** Opening Given records block **
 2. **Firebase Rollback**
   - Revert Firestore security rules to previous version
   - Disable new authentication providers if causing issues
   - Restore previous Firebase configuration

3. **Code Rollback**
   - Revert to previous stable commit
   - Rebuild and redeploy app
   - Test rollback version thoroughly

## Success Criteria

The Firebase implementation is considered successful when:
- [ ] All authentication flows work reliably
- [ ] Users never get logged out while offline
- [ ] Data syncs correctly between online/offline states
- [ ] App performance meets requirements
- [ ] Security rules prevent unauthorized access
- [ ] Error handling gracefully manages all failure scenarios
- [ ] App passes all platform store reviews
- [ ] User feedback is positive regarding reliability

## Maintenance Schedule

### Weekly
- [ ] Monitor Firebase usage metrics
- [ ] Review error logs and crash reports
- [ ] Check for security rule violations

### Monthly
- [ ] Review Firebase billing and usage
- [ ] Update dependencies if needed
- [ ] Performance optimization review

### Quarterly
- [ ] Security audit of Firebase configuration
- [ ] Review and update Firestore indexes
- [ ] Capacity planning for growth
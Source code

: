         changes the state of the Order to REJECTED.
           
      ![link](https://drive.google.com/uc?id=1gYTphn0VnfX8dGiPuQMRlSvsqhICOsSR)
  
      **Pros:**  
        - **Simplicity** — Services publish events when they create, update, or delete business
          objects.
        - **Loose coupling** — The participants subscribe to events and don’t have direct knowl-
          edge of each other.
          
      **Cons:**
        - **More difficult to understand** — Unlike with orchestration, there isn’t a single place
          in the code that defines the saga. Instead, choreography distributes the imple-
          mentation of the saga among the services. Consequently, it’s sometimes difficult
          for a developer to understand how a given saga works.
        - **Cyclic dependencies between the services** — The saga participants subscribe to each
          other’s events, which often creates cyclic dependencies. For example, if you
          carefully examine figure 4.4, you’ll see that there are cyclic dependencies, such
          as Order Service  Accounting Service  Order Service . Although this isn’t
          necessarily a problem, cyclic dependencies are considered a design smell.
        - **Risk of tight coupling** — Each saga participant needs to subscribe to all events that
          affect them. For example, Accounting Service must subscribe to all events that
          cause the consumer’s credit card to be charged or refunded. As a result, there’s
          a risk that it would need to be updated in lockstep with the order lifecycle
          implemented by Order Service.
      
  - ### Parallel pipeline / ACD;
** Closing Given records block **
### Task to complete
Could you retype every record above exactly as written?

### Exercise result
 2. **Firebase Rollback**
   - Revert Firestore security rules to previous version
   - Disable new authentication providers if causing issues
   - Restore previous Firebase configuration

3. **Code Rollback**
   - Revert to previous stable commit
   - Rebuild and redeploy app
   - Test rollback version thoroughly

## Success Criteria

The Firebase implementation is considered successful when:
- [ ] All authentication flows work reliably
- [ ] Users never get logged out while offline
- [ ] Data syncs correctly between online/offline states
- [ ] App performance meets requirements
- [ ] Security rules prevent unauthorized access
- [ ] Error handling gracefully manages all failure scenarios
- [ ] App passes all platform store reviews
- [ ] User feedback is positive regarding reliability

## Maintenance Schedule

### Weekly
- [ ] Monitor Firebase usage metrics
- [ ] Review error logs and crash reports
- [ ] Check for security rule violations

### Monthly
- [ ] Review Firebase billing and usage
- [ ] Update dependencies if needed
- [ ] Performance optimization review

### Quarterly
- [ ] Security audit of Firebase configuration
- [ ] Review and update Firestore indexes
- [ ] Capacity planning for growth
Source code

:         changes the state of the Order to REJECTED.
           
      ![link](https://drive.google.com/uc?id=1gYTphn0VnfX8dGiPuQMRlSvsqhICOsSR)
  
      **Pros:**  
        - **Simplicity** — Services publish events when they create, update, or delete business
          objects.
        - **Loose coupling** — The participants subscribe to events and don’t have direct knowl-
          edge of each other.
          
      **Cons:**
        - **More difficult to understand** — Unlike with orchestration, there isn’t a single place
          in the code that defines the saga. Instead, choreography distributes the imple-
          mentation of the saga among the services. Consequently, it’s sometimes difficult
          for a developer to understand how a given saga works.
        - **Cyclic dependencies between the services** — The saga participants subscribe to each
          other’s events, which often creates cyclic dependencies. For example, if you
          carefully examine figure 4.4, you’ll see that there are cyclic dependencies, such
          as Order Service  Accounting Service  Order Service . Although this isn’t
          necessarily a problem, cyclic dependencies are considered a design smell.
        - **Risk of tight coupling** — Each saga participant needs to subscribe to all events that
          affect them. For example, Accounting Service must subscribe to all events that
          cause the consumer’s credit card to be charged or refunded. As a result, there’s
          a risk that it would need to be updated in lockstep with the order lifecycle
          implemented by Order Service.
      
  - ### Parallel pipeline / ACD;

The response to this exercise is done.